Here is code of a simple c++ program:
#include <bits/stdc++.h>
using namespace std;
int main() {
double x = 3;
double y = .15;
while(x>0) {
printf("%.15f ",x);
cout<<x<<endl;
x-=y;
}
return 0;
}
output:
> 3.000000000000000 3
> 2.850000000000000 2.85
> 2.700000000000000 2.7
> 2.550000000000000 2.55
> 2.400000000000000 2.4
> 2.250000000000000 2.25
> 2.100000000000001 2.1
> 1.950000000000001 1.95
> 1.800000000000001 1.8
> 1.650000000000001 1.65
> 1.500000000000001 1.5
> 1.350000000000001 1.35
> 1.200000000000001 1.2
> 1.050000000000001 1.05
> 0.900000000000001 0.9
> 0.750000000000001 0.75
> 0.600000000000001 0.6
> 0.450000000000001 0.45
> 0.300000000000001 0.3
> 0.150000000000001 0.15
> 0.000000000000001 1.05471e-15
Now look at 7th line. isn't that strange? Here for some reason 2.25 - .15 is being 2.100000000000001. I know that can be avoided by using float. But I wanted to know why exactly is that happening.
Your question illustrates floating point error - as dww describes.
Because computers are binary, they do not store floating point accurately if they have more than a certain about of digits.
To illustrate, integers are stored in binary very precisely. 8-bits, 0000 0000, can represent 2^8 values, or 0-256. 16-bits, 0000 0000 0000 0000, can represent 2^16 values, or 0-65536. Negative values are stored using 2's compliment, so are stored just as precisely as positive numbers.
Note how none of the integers need a "floating-point" to be represented.
A floating point is trickier to represent because the position of the point determines the exact value, and it may be displayed in different places.
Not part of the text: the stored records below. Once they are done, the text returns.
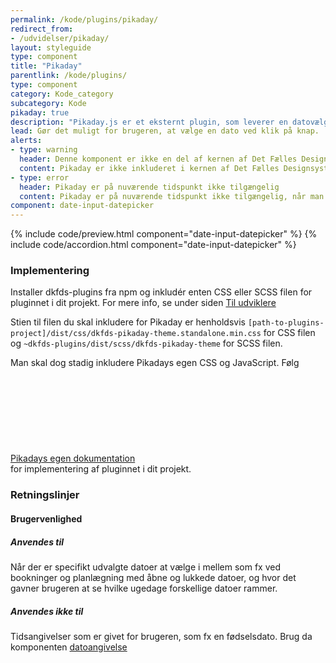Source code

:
 ```yaml
---
permalink: /kode/plugins/pikaday/
redirect_from:
- /udvidelser/pikaday/
layout: styleguide
type: component
title: "Pikaday"
parentlink: /kode/plugins/
type: component
category: Kode_category
subcategory: Kode
pikaday: true
description: "Pikaday.js er et eksternt plugin, som leverer en datovælger eller datepicker, som gør det nemt at vælge en dato." 
lead: Gør det muligt for brugeren, at vælge en dato ved klik på knap.
alerts:
- type: warning
  header: Denne komponent er ikke en del af kernen af Det Fælles Designsystem
  content: Pikaday er ikke inkluderet i kernen af Det Fælles Designsystem. For at inkludere Pikaday skal der inkluderes et eksternt bibliotek, se implementeringsafsnittet nedenfor.<br><br>Det Fælles Designsystem har implementeret et tema til Pikaday, som findes i <a href="https://github.com/detfaellesdesignsystem/dkfds-plugins" class="icon-link">Plugins<svg class="icon-svg" focusable="false" aria-hidden="true" tabindex="-1"><use xlink:href="#open-in-new"></use></svg></a> projektet.
- type: error
  header: Pikaday er på nuværende tidspunkt ikke tilgængelig
  content: Pikaday er på nuværende tidspunkt ikke tilgængelig, når man har en skærmlæser kørende. Vi har oprettet en sag hos tredjepart og afventer løsning.
component: date-input-datepicker
---
```


{% include code/preview.html component="date-input-datepicker" %}
{% include code/accordion.html component="date-input-datepicker" %}

### Implementering

Installer dkfds-plugins fra npm og inkludér enten CSS eller SCSS filen for pluginnet i dit projekt. For mere info, se under siden <a href="/omdesignsystemet/tiludviklere/">Til udviklere</a>

Stien til filen du skal inkludere for Pikaday er henholdsvis `[path-to-plugins-project]/dist/css/dkfds-pikaday-theme.standalone.min.css` for CSS filen og `~dkfds-plugins/dist/scss/dkfds-pikaday-theme` for SCSS filen.

Man skal dog stadig inkludere Pikadays egen CSS og JavaScript. Følg <a href="https://github.com/Pikaday/Pikaday" class="icon-link">Pikadays egen dokumentation<svg class="icon-svg" focusable="false" aria-hidden="true" tabindex="-1"><use xlink:href="#open-in-new"></use></svg></a> for implementering af pluginnet i dit projekt.
 
### Retningslinjer

#### Brugervenlighed

##### Anvendes til

Når der er specifikt udvalgte datoer at vælge i mellem som fx ved bookninger og planlægning med åbne og lukkede datoer, og hvor det gavner brugeren at se hvilke ugedage forskellige datoer rammer.

##### Anvendes ikke til

Tidsangivelser som er givet for brugeren, som fx en fødselsdato. Brug da komponenten <a href="/komponenter/form-controls/#datoangivelse" title="">datoangivelse</a>
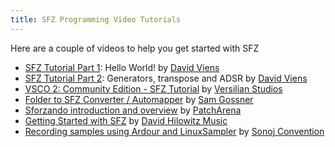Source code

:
 ```yaml
---
title: SFZ Programming Video Tutorials
---
```

Here are a couple of videos to help you get started with SFZ

- [SFZ Tutorial Part 1]\: Hello World! by [David Viens]
- [SFZ Tutorial Part 2]\: Generators, transpose and ADSR by [David Viens]
- [VSCO 2: Community Edition - SFZ Tutorial] by [Versilian Studios]
- [Folder to SFZ Converter / Automapper] by [Sam Gossner]
- [Sforzando introduction and overview] by [PatchArena]
- [Getting Started with SFZ] by [David Hilowitz Music]
- [Recording samples using Ardour and LinuxSampler] by [Sonoj Convention]

[SFZ Tutorial Part 1]: https://youtu.be/bTFs524KrGc
[SFZ Tutorial Part 2]: https://youtu.be/iWIRegt32o0
[VSCO 2: Community Edition - SFZ Tutorial]: https://youtu.be/-H5G72wm0s0
[Folder to SFZ Converter / Automapper]: https://www.youtube.com/playlist?list=PLLdL4zn_x-4idW37c4wJ1S9n6VobRhGB4
[Sforzando introduction and overview]: https://youtu.be/O62kISpCN9Y
[Getting Started with SFZ]: https://youtu.be/gmTmy6Byx6g
[Recording samples using Ardour and LinuxSampler]: https://media.ccc.de/v/sonoj2019-1904-recording-samples#t=1469

[David Hilowitz Music]: https://www.youtube.com/channel/UCCoAJ5JYKYTMubpTIsWi70w
[David Viens]:          https://www.youtube.com/channel/UCpTtSrRlp5wdTR3ngzs731w
[PatchArena]:           https://www.youtube.com/channel/UCyOG7WKLHTZ8otfJ60ZY62Q
[Sonoj Convention]:     https://www.sonoj.org/archive/
[Versilian Studios]:    https://www.youtube.com/channel/UCknu0fv59liI8a2_E3Jp9fA
[Sam Gossner]:          https://www.youtube.com/channel/UCQpVDD813WYT2eOFvTqjgZw
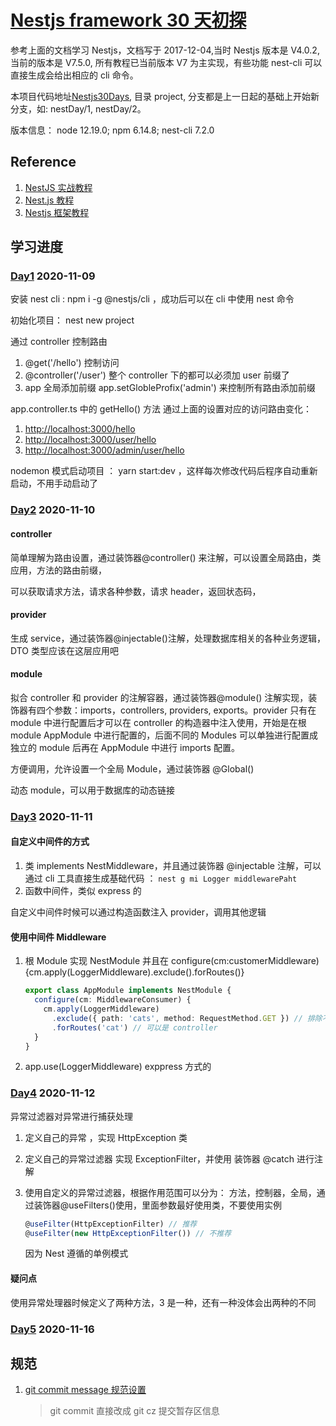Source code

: # [Nestjs framework 30 天初探](https://ithelp.ithome.com.tw/users/20107195/ironman/1252)

参考上面的文档学习 Nestjs，文档写于 2017-12-04,当时 Nestjs 版本是 V4.0.2, 当前的版本是 V7.5.0, 所有教程已当前版本 V7 为主实现，有些功能 nest-cli 可以直接生成会给出相应的 cli 命令。

本项目代码地址[Nestjs30Days](https://github.com/sumaolin/study/tree/dev_Nestjs30Days), 目录 project, 分支都是上一日起的基础上开始新分支，如: nestDay/1, nestDay/2。

版本信息： node 12.19.0; npm 6.14.8; nest-cli 7.2.0

## Reference

1. [NestJS 实战教程](https://juejin.im/collection/6845244185432293389)
2. [Nest.js 教程](https://github.com/dzzzzzy/Nestjs-Learning)
3. [Nestjs 框架教程](https://keelii.com/2019/07/03/nestjs-framework-tutorial-1/)

## 学习进度

### [Day1](./readme/Nestjs30Days/day1.md) 2020-11-09

安装 nest cli : npm i -g @nestjs/cli ，成功后可以在 cli 中使用 nest 命令

初始化项目： nest new project

通过 controller 控制路由

1. @get('/hello') 控制访问
2. @controller('/user') 整个 controller 下的都可以必须加 user 前缀了
3. app 全局添加前缀 app.setGlobleProfix('admin') 来控制所有路由添加前缀

app.controller.ts 中的 getHello() 方法 通过上面的设置对应的访问路由变化：

1. <http://localhost:3000/hello>
2. <http://localhost:3000/user/hello>
3. <http://localhost:3000/admin/user/hello>

nodemon 模式启动项目 ： yarn start:dev ，这样每次修改代码后程序自动重新启动，不用手动启动了

### [Day2](./readme/Nestjs30Days/day2.md) 2020-11-10

#### controller

简单理解为路由设置，通过装饰器@controller() 来注解，可以设置全局路由，类应用，方法的路由前缀，

可以获取请求方法，请求各种参数，请求 header，返回状态码，

#### provider

生成 service，通过装饰器@injectable()注解，处理数据库相关的各种业务逻辑， DTO 类型应该在这层应用吧

#### module

拟合 controller 和 provider 的注解容器，通过装饰器@module() 注解实现，装饰器有四个参数：imports，controllers, providers, exports。provider 只有在 module 中进行配置后才可以在 controller 的构造器中注入使用，开始是在根 module AppModule 中进行配置的，后面不同的 Modules 可以单独进行配置成独立的 module 后再在 AppModule 中进行 imports 配置。

方便调用，允许设置一个全局 Module，通过装饰器 @Global()

动态 module，可以用于数据库的动态链接

### [Day3](./readme/Nestjs30Days/day3.md) 2020-11-11

#### 自定义中间件的方式

1. 类 implements NestMiddleware，并且通过装饰器 @injectable 注解，可以通过 cli 工具直接生成基础代码 ： `nest g mi Logger middlewarePaht`
2. 函数中间件，类似 express 的

自定义中间件时候可以通过构造函数注入 provider，调用其他逻辑

#### 使用中间件 Middleware

1. 根 Module 实现 NestModule 并且在 configure(cm:customerMiddleware){cm.apply(LoggerMiddleware).exclude().forRoutes()}

   ```typescript
   export class AppModule implements NestModule {
     configure(cm: MiddlewareConsumer) {
       cm.apply(LoggerMiddleware)
         .exclude({ path: 'cats', method: RequestMethod.GET }) // 排除不想使用中间件的路由
         .forRoutes('cat') // 可以是 controller
     }
   }
   ```

2. app.use(LoggerMiddleware) exppress 方式的

### [Day4](./readme/Nestjs30Days/day4.md) 2020-11-12

异常过滤器对异常进行捕获处理

1. 定义自己的异常 ，实现 HttpException 类

2. 定义自己的异常过滤器 实现 ExceptionFilter，并使用 装饰器 @catch 进行注解

3. 使用自定义的异常过滤器，根据作用范围可以分为： 方法，控制器，全局，通过装饰器@useFilters()使用，里面参数最好使用类，不要使用实例

   ```typescript
   @useFilter(HttpExceptionFilter) // 推荐
   @useFilter(new HttpExceptionFilter()) // 不推荐
   ```

   因为 Nest 遵循的单例模式

#### 疑问点

使用异常处理器时候定义了两种方法，3 是一种，还有一种没体会出两种的不同

### [Day5](./readme/Nestjs30Days/day5.md) 2020-11-16

## 规范

1. [git commit message 规范设置](./readme/git_cmmit_message.md)

   > git commit 直接改成 git cz 提交暂存区信息
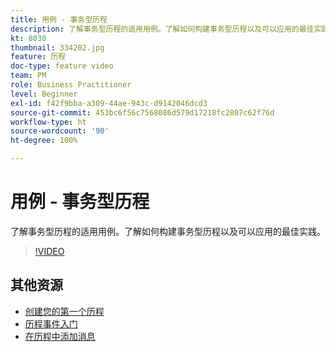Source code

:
 ```yaml
---
title: 用例 - 事务型历程
description: 了解事务型历程的适用用例。了解如何构建事务型历程以及可以应用的最佳实践。
kt: 8030
thumbnail: 334202.jpg
feature: 历程
doc-type: feature video
team: PM
role: Business Practitioner
level: Beginner
exl-id: f42f9bba-a309-44ae-943c-d9142046dcd3
source-git-commit: 453bc6f56c7568086d579d17218fc2807c62f76d
workflow-type: ht
source-wordcount: '90'
ht-degree: 100%

---
```


# 用例 - 事务型历程

了解事务型历程的适用用例。了解如何构建事务型历程以及可以应用的最佳实践。

>[!VIDEO](https://video.tv.adobe.com/v/334202?quality=12)

## 其他资源

* [创建您的第一个历程](https://experienceleague.adobe.com/docs/journey-optimizer/using/orchestrate-journeys/create-journey/journey-gs.html?lang=zh-Hans)
* [历程事件入门](https://experienceleague.adobe.com/docs/journey-optimizer/using/orchestrate-journeys/about-journey-building/about-journey-activities.html?lang=zh-Hans)
* [在历程中添加消息](https://experienceleague.adobe.com/docs/journey-optimizer/using/orchestrate-journeys/about-journey-building/journeys-message.html?lang=zh-Hans)
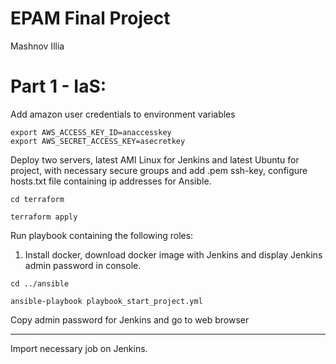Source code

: # EPAM Final Project
Mashnov Illia

# Part 1 - IaS:
 Add amazon user credentials to environment variables
 ```
 export AWS_ACCESS_KEY_ID=anaccesskey
 export AWS_SECRET_ACCESS_KEY=asecretkey
 ```
 Deploy two servers, latest AMI Linux for Jenkins and latest Ubuntu for project, with necessary secure groups and add .pem ssh-key, configure hosts.txt file containing ip addresses for Ansible.
 ```
 cd terraform

 terraform apply
 ```
 Run playbook containing the following roles:
 1. Install docker, download docker image with Jenkins and display Jenkins admin password in console.
 ```
 cd ../ansible

 ansible-playbook playbook_start_project.yml
 ```
 Copy admin password for Jenkins and go to web browser
 
 -------------------

 Import necessary job on Jenkins.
If there are 16 number positions, 0000000000000000, the floating point can be anywhere along the line. 16.00027562809373 could be represented, 756352.8363578476, or 0.000000000000001.
BUT there is a finite amount of values available for floating-point, just like integers. In your output, it looks like any number out-of-range of 0.000000000000001 < x < 999999999999999.9 could not be accurately represented, neither could significand > 2^52 (in floating-point) be stored in 64bit memory.
Because your significand field is 16 digits long, I'm guessing that's your output's field width. (I can't make any guess what system you're running, because that also determines the floating point accuracy of your computer. Meaning a 64bit system has far more precision that a 32bit system.)
In a 64bit system, a floating point number would have this structure in memory:
0 | 000 0000 00000 | 0000 0000 0000 0000 0000 0000 0000 0000 0000 0000 0000 0000 0000
^---------------^------------------------------------------------------------^----------------------------------------------
+/-_____exponent_____________________________significand___________________
The significand is were the numbers are stored, the exponent determines where the floating-point will be, and the sign determines if it is positive or negative.
The trailing '1' at the end indicates there is some value smaller than 0.000000000000001 which the computer thinks is there, but it is rounding up. At the end, the number is so small and close to zero, it is represented as 0.000000000000001 1.05471e-15; which is equal to 0.00000000000000105471 and still positive.